Task prompt
From the line below that contains "### 3. Implementation and Debugging" to the line that contains "The next data", repeat every line exactly, both ends included, and nothing else.

Supplied data
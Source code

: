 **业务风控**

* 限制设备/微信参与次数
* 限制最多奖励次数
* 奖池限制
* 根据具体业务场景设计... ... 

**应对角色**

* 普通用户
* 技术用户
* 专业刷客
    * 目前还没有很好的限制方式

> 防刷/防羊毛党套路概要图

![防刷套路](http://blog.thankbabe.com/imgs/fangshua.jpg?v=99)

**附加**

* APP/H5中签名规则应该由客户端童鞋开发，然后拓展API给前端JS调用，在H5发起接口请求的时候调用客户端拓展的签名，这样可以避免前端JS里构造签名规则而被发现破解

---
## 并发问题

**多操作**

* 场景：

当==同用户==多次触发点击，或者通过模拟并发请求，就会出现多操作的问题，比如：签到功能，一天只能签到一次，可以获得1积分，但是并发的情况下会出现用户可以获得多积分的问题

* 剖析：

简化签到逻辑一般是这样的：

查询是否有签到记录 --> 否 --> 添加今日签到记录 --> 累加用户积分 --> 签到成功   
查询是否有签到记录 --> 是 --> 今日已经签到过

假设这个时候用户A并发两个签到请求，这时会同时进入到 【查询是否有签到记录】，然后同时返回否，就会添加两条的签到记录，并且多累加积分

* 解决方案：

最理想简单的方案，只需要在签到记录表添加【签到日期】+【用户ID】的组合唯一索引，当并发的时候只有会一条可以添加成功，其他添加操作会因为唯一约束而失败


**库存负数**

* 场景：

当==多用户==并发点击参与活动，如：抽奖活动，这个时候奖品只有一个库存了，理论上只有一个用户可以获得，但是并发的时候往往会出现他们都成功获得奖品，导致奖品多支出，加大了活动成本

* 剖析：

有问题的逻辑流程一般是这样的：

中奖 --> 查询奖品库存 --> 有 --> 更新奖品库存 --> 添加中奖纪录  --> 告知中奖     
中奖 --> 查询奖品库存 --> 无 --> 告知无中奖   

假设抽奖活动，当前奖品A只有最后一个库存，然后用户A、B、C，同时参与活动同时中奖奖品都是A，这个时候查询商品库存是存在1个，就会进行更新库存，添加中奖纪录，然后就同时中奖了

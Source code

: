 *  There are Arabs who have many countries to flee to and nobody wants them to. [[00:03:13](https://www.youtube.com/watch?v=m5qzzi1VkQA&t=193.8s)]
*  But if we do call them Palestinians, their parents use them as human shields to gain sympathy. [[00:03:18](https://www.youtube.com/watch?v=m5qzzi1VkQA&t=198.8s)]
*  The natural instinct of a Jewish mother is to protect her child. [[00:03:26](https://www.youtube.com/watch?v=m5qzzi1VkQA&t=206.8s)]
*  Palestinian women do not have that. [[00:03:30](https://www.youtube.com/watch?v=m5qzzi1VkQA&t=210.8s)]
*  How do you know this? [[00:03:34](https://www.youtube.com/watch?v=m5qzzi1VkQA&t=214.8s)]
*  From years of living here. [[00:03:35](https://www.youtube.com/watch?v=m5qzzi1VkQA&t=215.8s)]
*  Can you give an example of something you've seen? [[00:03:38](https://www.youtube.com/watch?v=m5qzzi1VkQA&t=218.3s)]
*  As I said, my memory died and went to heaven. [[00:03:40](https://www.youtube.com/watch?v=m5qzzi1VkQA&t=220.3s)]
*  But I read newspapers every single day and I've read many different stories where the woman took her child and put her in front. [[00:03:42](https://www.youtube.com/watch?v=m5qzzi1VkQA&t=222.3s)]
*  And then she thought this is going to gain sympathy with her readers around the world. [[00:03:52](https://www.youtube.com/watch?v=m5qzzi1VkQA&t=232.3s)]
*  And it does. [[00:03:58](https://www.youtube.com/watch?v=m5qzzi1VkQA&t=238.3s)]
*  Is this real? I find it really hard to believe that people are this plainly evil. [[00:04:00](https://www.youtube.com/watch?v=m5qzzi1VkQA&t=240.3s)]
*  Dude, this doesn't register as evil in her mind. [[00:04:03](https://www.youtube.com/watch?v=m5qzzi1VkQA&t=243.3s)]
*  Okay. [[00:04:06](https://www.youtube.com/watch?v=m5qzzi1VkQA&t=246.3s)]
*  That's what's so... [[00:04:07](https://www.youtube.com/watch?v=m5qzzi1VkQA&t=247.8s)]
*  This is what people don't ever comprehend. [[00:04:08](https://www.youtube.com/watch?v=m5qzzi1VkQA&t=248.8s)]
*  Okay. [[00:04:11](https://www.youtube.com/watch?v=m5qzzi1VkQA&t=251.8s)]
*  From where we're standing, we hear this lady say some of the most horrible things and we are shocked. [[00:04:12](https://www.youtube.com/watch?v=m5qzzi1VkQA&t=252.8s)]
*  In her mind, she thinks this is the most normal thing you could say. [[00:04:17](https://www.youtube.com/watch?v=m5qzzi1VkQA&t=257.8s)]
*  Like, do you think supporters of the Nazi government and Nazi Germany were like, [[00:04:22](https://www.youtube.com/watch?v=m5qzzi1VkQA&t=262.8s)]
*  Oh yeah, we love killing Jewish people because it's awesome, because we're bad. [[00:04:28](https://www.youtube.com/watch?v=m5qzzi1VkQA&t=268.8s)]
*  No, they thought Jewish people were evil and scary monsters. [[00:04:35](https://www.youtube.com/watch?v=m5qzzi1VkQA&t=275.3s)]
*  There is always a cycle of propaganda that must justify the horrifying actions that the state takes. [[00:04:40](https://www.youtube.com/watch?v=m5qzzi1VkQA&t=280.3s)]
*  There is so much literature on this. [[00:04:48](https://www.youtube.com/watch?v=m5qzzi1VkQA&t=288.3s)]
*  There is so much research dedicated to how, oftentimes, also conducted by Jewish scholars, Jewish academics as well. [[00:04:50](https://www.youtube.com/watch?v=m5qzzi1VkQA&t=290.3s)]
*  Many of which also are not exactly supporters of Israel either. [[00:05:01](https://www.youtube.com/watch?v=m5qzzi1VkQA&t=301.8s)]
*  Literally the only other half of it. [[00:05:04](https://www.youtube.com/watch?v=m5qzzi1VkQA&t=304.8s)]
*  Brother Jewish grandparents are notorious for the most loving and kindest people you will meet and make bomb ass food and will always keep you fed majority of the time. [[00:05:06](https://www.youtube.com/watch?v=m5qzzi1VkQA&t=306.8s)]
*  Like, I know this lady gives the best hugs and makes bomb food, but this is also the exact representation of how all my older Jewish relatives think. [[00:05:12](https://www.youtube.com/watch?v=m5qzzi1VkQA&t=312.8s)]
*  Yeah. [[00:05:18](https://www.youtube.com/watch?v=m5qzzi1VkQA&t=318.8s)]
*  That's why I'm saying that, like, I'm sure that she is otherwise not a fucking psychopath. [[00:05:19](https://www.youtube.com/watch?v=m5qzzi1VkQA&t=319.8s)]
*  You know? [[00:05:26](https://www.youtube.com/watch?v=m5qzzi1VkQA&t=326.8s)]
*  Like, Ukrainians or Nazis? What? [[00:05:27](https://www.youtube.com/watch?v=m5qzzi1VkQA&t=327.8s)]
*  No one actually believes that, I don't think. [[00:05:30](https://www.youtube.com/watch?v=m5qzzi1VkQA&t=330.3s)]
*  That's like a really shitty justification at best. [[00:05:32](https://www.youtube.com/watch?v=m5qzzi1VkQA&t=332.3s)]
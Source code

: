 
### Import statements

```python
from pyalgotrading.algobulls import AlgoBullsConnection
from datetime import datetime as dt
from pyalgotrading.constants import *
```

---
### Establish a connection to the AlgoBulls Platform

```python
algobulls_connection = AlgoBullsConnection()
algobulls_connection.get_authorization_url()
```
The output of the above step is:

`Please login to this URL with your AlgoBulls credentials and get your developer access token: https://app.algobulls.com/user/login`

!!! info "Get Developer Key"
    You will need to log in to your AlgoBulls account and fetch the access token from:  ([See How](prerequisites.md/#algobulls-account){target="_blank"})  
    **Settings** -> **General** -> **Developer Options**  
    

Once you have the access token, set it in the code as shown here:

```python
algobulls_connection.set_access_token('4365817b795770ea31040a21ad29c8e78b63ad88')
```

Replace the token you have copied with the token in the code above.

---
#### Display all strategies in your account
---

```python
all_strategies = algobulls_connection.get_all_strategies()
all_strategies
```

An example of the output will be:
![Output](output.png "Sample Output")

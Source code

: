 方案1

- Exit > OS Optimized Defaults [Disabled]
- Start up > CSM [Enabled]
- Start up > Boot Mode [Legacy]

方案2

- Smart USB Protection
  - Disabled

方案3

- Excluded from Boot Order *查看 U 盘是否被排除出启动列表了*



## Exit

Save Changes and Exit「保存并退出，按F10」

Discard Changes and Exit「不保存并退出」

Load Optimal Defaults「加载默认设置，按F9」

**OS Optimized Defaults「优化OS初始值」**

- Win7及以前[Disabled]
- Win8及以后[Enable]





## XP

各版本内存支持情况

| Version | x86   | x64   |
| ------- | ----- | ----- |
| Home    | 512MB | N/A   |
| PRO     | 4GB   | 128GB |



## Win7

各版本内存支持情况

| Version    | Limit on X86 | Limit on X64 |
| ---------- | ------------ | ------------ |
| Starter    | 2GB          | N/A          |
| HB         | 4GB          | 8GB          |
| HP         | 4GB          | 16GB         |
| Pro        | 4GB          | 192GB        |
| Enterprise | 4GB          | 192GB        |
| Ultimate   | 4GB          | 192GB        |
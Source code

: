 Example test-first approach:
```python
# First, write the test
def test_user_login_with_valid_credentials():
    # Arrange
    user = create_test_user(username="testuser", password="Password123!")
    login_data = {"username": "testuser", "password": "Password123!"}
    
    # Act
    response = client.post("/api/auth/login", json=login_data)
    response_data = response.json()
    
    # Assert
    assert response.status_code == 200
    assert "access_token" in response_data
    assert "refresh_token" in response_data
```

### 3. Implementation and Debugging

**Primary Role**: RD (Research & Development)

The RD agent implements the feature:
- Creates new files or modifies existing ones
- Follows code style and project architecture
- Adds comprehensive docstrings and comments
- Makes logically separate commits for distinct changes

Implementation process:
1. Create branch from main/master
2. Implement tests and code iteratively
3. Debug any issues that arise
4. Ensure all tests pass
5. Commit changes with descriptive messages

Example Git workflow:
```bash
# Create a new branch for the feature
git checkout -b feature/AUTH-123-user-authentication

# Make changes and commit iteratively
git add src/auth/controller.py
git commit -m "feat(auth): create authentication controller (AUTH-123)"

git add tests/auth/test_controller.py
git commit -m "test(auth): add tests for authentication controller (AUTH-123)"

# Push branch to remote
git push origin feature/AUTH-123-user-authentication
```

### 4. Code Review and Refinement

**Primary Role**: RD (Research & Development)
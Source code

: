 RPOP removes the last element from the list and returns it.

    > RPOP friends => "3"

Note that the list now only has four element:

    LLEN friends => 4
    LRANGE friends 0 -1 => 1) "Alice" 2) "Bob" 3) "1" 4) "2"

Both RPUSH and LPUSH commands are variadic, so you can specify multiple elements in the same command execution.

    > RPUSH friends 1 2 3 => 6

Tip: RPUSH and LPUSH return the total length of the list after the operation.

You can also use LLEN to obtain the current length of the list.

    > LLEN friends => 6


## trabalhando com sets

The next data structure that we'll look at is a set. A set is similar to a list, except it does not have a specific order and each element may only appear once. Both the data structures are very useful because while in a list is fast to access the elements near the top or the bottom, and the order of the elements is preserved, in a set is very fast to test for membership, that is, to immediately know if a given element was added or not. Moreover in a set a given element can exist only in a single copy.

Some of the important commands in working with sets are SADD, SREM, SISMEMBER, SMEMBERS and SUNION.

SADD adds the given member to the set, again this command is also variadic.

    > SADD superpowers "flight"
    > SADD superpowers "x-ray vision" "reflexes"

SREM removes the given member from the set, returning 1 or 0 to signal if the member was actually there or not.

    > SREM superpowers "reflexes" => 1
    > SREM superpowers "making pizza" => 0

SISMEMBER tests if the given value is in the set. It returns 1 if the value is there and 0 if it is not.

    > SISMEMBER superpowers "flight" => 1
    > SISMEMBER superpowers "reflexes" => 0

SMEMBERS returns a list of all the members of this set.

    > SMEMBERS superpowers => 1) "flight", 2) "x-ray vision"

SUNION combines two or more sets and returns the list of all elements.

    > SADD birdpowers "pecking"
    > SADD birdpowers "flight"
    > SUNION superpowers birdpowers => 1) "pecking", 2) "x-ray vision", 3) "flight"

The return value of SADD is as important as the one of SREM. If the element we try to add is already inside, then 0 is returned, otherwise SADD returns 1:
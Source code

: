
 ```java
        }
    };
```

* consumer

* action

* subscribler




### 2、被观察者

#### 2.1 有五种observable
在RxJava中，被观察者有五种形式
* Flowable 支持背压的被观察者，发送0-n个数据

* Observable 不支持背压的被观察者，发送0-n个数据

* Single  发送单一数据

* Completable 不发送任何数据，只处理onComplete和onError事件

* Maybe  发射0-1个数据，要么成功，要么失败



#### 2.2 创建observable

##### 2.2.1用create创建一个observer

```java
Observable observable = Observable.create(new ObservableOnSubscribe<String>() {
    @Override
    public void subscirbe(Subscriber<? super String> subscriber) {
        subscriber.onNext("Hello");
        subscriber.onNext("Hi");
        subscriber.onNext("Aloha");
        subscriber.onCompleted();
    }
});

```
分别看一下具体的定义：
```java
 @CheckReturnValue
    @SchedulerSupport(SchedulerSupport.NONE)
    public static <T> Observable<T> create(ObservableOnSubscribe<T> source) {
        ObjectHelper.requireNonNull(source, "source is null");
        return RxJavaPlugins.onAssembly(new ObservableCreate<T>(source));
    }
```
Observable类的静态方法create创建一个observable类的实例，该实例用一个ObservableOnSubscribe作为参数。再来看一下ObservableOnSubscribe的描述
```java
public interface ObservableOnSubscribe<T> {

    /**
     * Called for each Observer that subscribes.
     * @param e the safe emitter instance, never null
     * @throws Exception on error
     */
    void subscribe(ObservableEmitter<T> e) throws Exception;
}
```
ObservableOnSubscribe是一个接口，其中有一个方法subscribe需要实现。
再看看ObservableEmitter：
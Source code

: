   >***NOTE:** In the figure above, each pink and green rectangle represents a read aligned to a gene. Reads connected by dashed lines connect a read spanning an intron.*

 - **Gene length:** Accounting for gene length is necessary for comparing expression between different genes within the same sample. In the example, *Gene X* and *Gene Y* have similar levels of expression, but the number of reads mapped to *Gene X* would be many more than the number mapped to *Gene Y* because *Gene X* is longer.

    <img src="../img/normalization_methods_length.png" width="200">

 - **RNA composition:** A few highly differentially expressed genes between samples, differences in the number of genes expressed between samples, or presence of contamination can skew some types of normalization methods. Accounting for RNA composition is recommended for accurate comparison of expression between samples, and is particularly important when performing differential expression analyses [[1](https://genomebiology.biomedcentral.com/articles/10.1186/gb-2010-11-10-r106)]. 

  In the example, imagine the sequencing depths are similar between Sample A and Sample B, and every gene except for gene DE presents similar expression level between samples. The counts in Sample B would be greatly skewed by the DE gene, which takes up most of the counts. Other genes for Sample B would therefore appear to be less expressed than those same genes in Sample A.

Answer section
### 3. Implementation and Debugging

**Primary Role**: RD (Research & Development)

The RD agent implements the feature:
- Creates new files or modifies existing ones
- Follows code style and project architecture
- Adds comprehensive docstrings and comments
- Makes logically separate commits for distinct changes

Implementation process:
1. Create branch from main/master
2. Implement tests and code iteratively
3. Debug any issues that arise
4. Ensure all tests pass
5. Commit changes with descriptive messages

Example Git workflow:
```bash
# Create a new branch for the feature
git checkout -b feature/AUTH-123-user-authentication

# Make changes and commit iteratively
git add src/auth/controller.py
git commit -m "feat(auth): create authentication controller (AUTH-123)"

git add tests/auth/test_controller.py
git commit -m "test(auth): add tests for authentication controller (AUTH-123)"

# Push branch to remote
git push origin feature/AUTH-123-user-authentication
```

### 4. Code Review and Refinement

**Primary Role**: RD (Research & Development)
Source code

: RPOP removes the last element from the list and returns it.

    > RPOP friends => "3"

Note that the list now only has four element:

    LLEN friends => 4
    LRANGE friends 0 -1 => 1) "Alice" 2) "Bob" 3) "1" 4) "2"

Both RPUSH and LPUSH commands are variadic, so you can specify multiple elements in the same command execution.

    > RPUSH friends 1 2 3 => 6

Tip: RPUSH and LPUSH return the total length of the list after the operation.

You can also use LLEN to obtain the current length of the list.

    > LLEN friends => 6


## trabalhando com sets

The next data structure that we'll look at is a set. A set is similar to a list, except it does not have a specific order and each element may only appear once. Both the data structures are very useful because while in a list is fast to access the elements near the top or the bottom, and the order of the elements is preserved, in a set is very fast to test for membership, that is, to immediately know if a given element was added or not. Moreover in a set a given element can exist only in a single copy.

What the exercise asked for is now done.